E as consequências desse descrédito? Não teria chegado a hora de contabilizar as nossas perdas, sem máscaras, sem enleio, com a necessária firmeza ?
É correto fingir que não temos nada a ver com isso?
Não seria chegada a hora de, uma vez identificados, expungir, defenestrar, com sofreguidão, sem pena e sem dó, os maus profissionais, os que contaminam, que destroem, com a sua ação daninha, a nossa instituição?
Por que alguns chegam ao extremo de dizer, com tanta tenacidade – e maldade, no mesmo passo – , que somos parasitas do Estado?
O que fizemos para merecer esse tratamento, essa descortesia?
E os juízes que dedicaram – e os que dedicam – a sua vida, a sua história, a sua saúde, a sua dignidade, o seu tempo, as suas horas de lazer à magistratura, não estão a merecer um desagravo?
Se não somos todos iguais, se a absoluta maioria dos magistrados tem compromisso com a judicatura, por que, então, nos desprezam? Isso decorreria da ostentação de uns poucos?
Por que tantos reclamam, pelos corredores dos Fóruns, por exemplo, da descortesia de determinados magistrados? Isso é ficção ou realidade? Isso nos desgasta ou não? Essa seria, sinceramente, uma das muitas razões de sermos malvistos pelos comuns dos mortais?
Nós, magistrados, temos o direito de tratar com arrogância – às vezes, até deseducadamente – os nossos funcionários, as testemunhas, os réus, os advogados? Quem nos deu esse direito? O poder, apenas?
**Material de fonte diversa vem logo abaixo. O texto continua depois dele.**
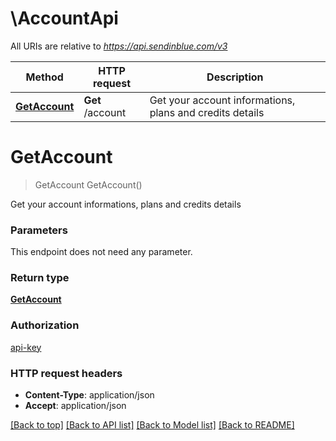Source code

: # \AccountApi

All URIs are relative to *https://api.sendinblue.com/v3*

Method | HTTP request | Description
------------- | ------------- | -------------
[**GetAccount**](AccountApi.md#GetAccount) | **Get** /account | Get your account informations, plans and credits details


# **GetAccount**
> GetAccount GetAccount()

Get your account informations, plans and credits details


### Parameters
This endpoint does not need any parameter.

### Return type

[**GetAccount**](GetAccount.md)

### Authorization

[api-key](../README.md#api-key)

### HTTP request headers

 - **Content-Type**: application/json
 - **Accept**: application/json

[[Back to top]](#) [[Back to API list]](../README.md#documentation-for-api-endpoints) [[Back to Model list]](../README.md#documentation-for-models) [[Back to README]](../README.md)

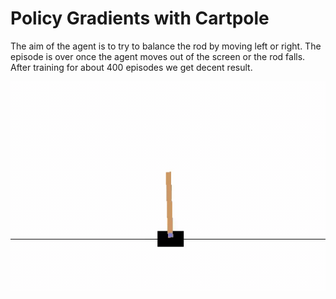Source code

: # Policy Gradients with Cartpole

The aim of the agent is to try to balance the rod by moving left or right. The episode is over once the agent moves out of the screen or the rod falls. After training for about 400 episodes we get decent result. 

![Animation.gif](./Cartpole.gif)
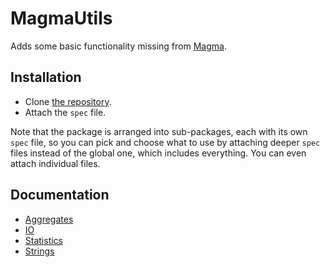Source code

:# MagmaUtils

Adds some basic functionality missing from [Magma](http://magma.maths.usyd.edu.au/magma).

## Installation

- Clone [the repository](https://github.com/cjdoris/MagmaUtils).
- Attach the `spec` file.

Note that the package is arranged into sub-packages, each with its own `spec` file, so you can pick and choose what to use by attaching deeper `spec` files instead of the global one, which includes everything. You can even attach individual files.

## Documentation

- [Aggregates](docs/aggregates)
- [IO](docs/IO)
- [Statistics](docs/statistics)
- [Strings](docs/strings)
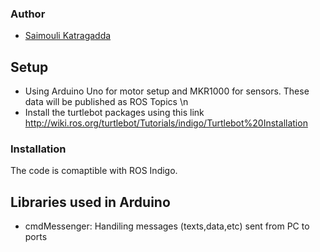
### Author

* [Saimouli Katragadda](https://www.linkedin.com/in/saimouli-katragadda/)

## Setup
* Using Arduino Uno for motor setup and MKR1000 for sensors. These data will be published as ROS Topics \n
* Install the turtlebot packages using this link http://wiki.ros.org/turtlebot/Tutorials/indigo/Turtlebot%20Installation
### Installation
The code is comaptible with ROS Indigo. 

## Libraries used in Arduino

* cmdMessenger: Handiling messages (texts,data,etc) sent from PC to ports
O poder que temos é de julgar as demandas, o direito material, ou de julgar os litigantes?
Nós temos que encontrar respostas, urgentemente, para essas questões.
Nós não podemos mais nos mostrar indiferentes em face do desprezo e do desrespeito com que nos tratam.
A sociedade nos cobra; a nossa consciência exige uma tomada de posição.
Para não ser respeitado, para ser pisoteado, para ser apontado como um marginal (no sentido de estar à margem de) togado, em face da ação descomprometida de alguns, prefiro sair de cena; antes,porém, concito os colegas a uma profunda reflexão sobre o que acabo de expor – preocupado, muito preocupado, preocupadíssimo.